What really prevent the unwilling multinational companies from going public in Bangladesh? We do not see any credible reason for such refusal excepting that voluntarily they are not willing to share any profit of business they are doing with Bangladeshis. Otherwise, why do the same companies are listed in Bombay, Bangkok and Karachi but steadfastly refuse to go public here in Bangladesh? The only reason we find is that Bangladesh never asked these companies with seriousness that will oblige them to listen and come to local stock market. Bangladesh's policymakers have the tools in their hands to compel the unwilling multinational companies to list with the local bourses.
The policymakers should study what brought the multinationals to the stock markets in other countries like India, Pakistan and Malaysia. The prior requirement for going public is to register a branch or a private limited company as a public limited one. That is, the foreign companies seeking to go public must convert those into local subsidiaries by registering them as the public limited companies. But the reality is that many foreign companies are doing business in Bangladesh by opening an office only. As a result, the government is not also receiving proper taxes. Local people can benefit from business of these multinationals if they can own a percentage of these as equity owners.
If multinationals go public, it will offer local people a much better option for their long-term investment plan. That will also beef up the strength of the bourses which are suffering from shortage of quality stocks. The government will at the same time receive more taxes from such companies because the business of these companies will be more open and transparent after listing.
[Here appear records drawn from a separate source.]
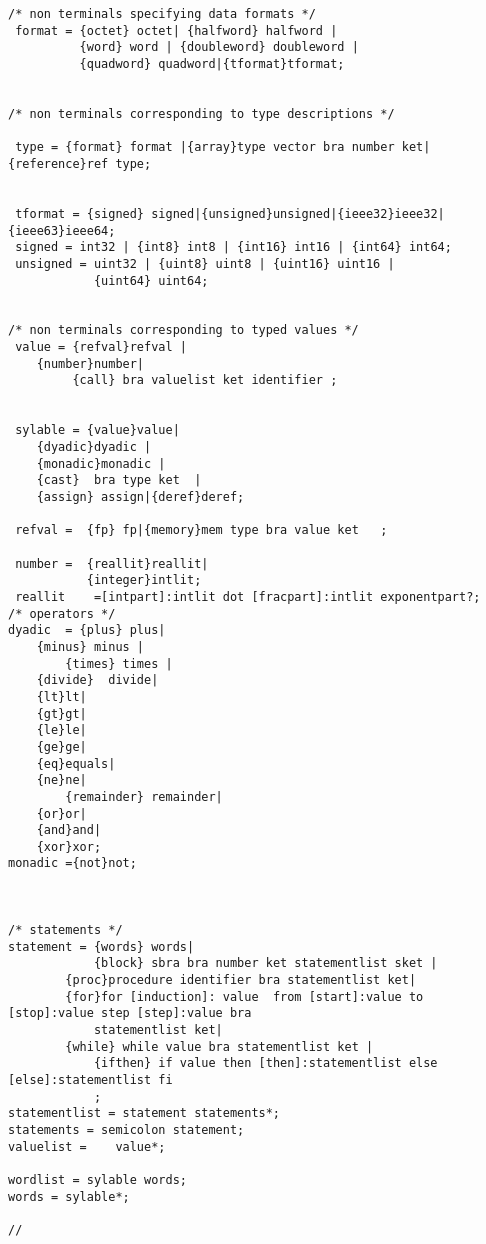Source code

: \begin{verbatim}
/* non terminals specifying data formats */
 format = {octet} octet| {halfword} halfword |
          {word} word | {doubleword} doubleword |
          {quadword} quadword|{tformat}tformat;
 
 
/* non terminals corresponding to type descriptions */

 type = {format} format |{array}type vector bra number ket|{reference}ref type;
 

 tformat = {signed} signed|{unsigned}unsigned|{ieee32}ieee32|{ieee63}ieee64;
 signed = int32 | {int8} int8 | {int16} int16 | {int64} int64;
 unsigned = uint32 | {uint8} uint8 | {uint16} uint16 | 
            {uint64} uint64;
   

/* non terminals corresponding to typed values */
 value = {refval}refval |
	{number}number|
         {call} bra valuelist ket identifier ;

 
 sylable = {value}value|
	{dyadic}dyadic |
	{monadic}monadic | 
	{cast}  bra type ket  |
	{assign} assign|{deref}deref;
 
 refval =  {fp} fp|{memory}mem type bra value ket   ;
 
 number =  {reallit}reallit|
           {integer}intlit;
 reallit	=[intpart]:intlit dot [fracpart]:intlit exponentpart?;
/* operators */ 
dyadic  = {plus} plus| 
	{minus} minus | 
        {times} times | 
	{divide}  divide|
	{lt}lt|
	{gt}gt|
	{le}le|
	{ge}ge|
	{eq}equals|
	{ne}ne|
        {remainder} remainder|
	{or}or|
	{and}and|
	{xor}xor;
monadic ={not}not;



/* statements */
statement = {words} words|
            {block} sbra bra number ket statementlist sket |
	    {proc}procedure identifier bra statementlist ket|
	    {for}for [induction]: value  from [start]:value to [stop]:value step [step]:value bra
			statementlist ket| 
	    {while} while value bra statementlist ket |
            {ifthen} if value then [then]:statementlist else [else]:statementlist fi
            ;
statementlist = statement statements*;
statements = semicolon statement;
valuelist =    value*;
 
wordlist = sylable words;
words = sylable*;

// \end{verbatim}


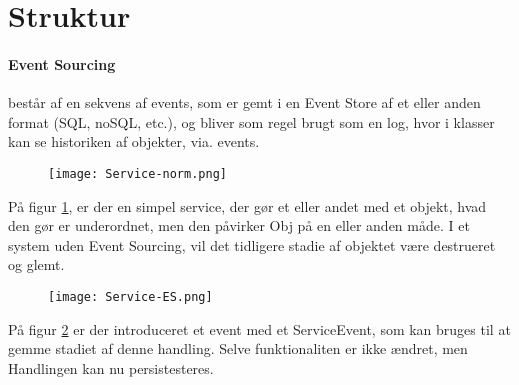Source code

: \section{Struktur}

\paragraph{Event Sourcing} består af en sekvens af events, som er gemt i en Event Store af et eller anden format (SQL, noSQL, etc.), og bliver som regel brugt som en log, hvor i klasser kan se historiken af objekter, via. events. 

\begin{figure}[H]
    \centering
    \texttt{[image: Service-norm.png]}
    \label{fig:service-model}
\end{figure}

På figur \ref{fig:service-model}, er der en simpel service, der gør et eller andet med et objekt, hvad den gør er underordnet, men den påvirker Obj på en eller anden måde. I et system uden Event Sourcing, vil det tidligere stadie af objektet være destrueret og glemt.

\begin{figure}[H]
    \centering
    \texttt{[image: Service-ES.png]}
    \label{fig:service-ES-model}
\end{figure}

På figur \ref{fig:service-ES-model} er der introduceret et event med et ServiceEvent, som kan bruges til at gemme stadiet af denne handling. Selve funktionaliten er ikke ændret, men Handlingen kan nu persistesteres. 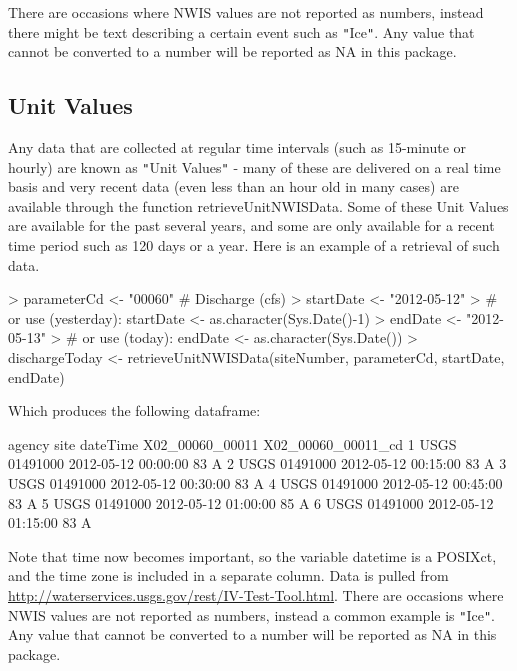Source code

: \documentclass[a4paper,11pt]{article}
\begin{document}
There are occasions where NWIS values are not reported as numbers, instead there might be text describing a certain event such as \texttt{"}Ice\texttt{"}.  Any value that cannot be converted to a number will be reported as NA in this package.

\FloatBarrier
\subsection{Unit Values}
\label{sec:usgsRT}
Any data that are collected at regular time intervals (such as 15-minute or hourly) are known as \texttt{"}Unit Values\texttt{"} - many of these are delivered on a real time basis and very recent data (even less than an hour old in many cases) are available through the function retrieveUnitNWISData.  Some of these Unit Values are available for the past several years, and some are only available for a recent time period such as 120 days or a year.  Here is an example of a retrieval of such data.  

\begin{Schunk}
\begin{Sinput}
> parameterCd <- "00060"  # Discharge (cfs)
> startDate <- "2012-05-12" 
> # or use (yesterday): startDate <- as.character(Sys.Date()-1)
> endDate <- "2012-05-13" 
> # or use (today):  endDate <- as.character(Sys.Date())
> dischargeToday <- retrieveUnitNWISData(siteNumber, parameterCd, 
         startDate, endDate)
\end{Sinput}
\end{Schunk}
Which produces the following dataframe:
\begin{Schunk}
\begin{Soutput}
  agency     site            dateTime X02_00060_00011 X02_00060_00011_cd
1   USGS 01491000 2012-05-12 00:00:00              83                  A
2   USGS 01491000 2012-05-12 00:15:00              83                  A
3   USGS 01491000 2012-05-12 00:30:00              83                  A
4   USGS 01491000 2012-05-12 00:45:00              83                  A
5   USGS 01491000 2012-05-12 01:00:00              85                  A
6   USGS 01491000 2012-05-12 01:15:00              83                  A
\end{Soutput}
\end{Schunk}

Note that time now becomes important, so the variable datetime is a POSIXct, and the time zone is included in a separate column. Data is pulled from \url{http://waterservices.usgs.gov/rest/IV-Test-Tool.html}. There are occasions where NWIS values are not reported as numbers, instead a common example is \texttt{"}Ice\texttt{"}.  Any value that cannot be converted to a number will be reported as NA in this package.
\end{document}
At present, members of the public do not know what a multinational company is making as profit and how much taxes it pays to the government. A company listed with bourses and another company in the same sector, if not listed, make a gulf of difference in terms of openness and transparency. A listed company is more transparent and open. The policymakers' function should be how to make people own the companies doing good business in Bangladesh.
The writer is Professor of Economics, University of Dhaka.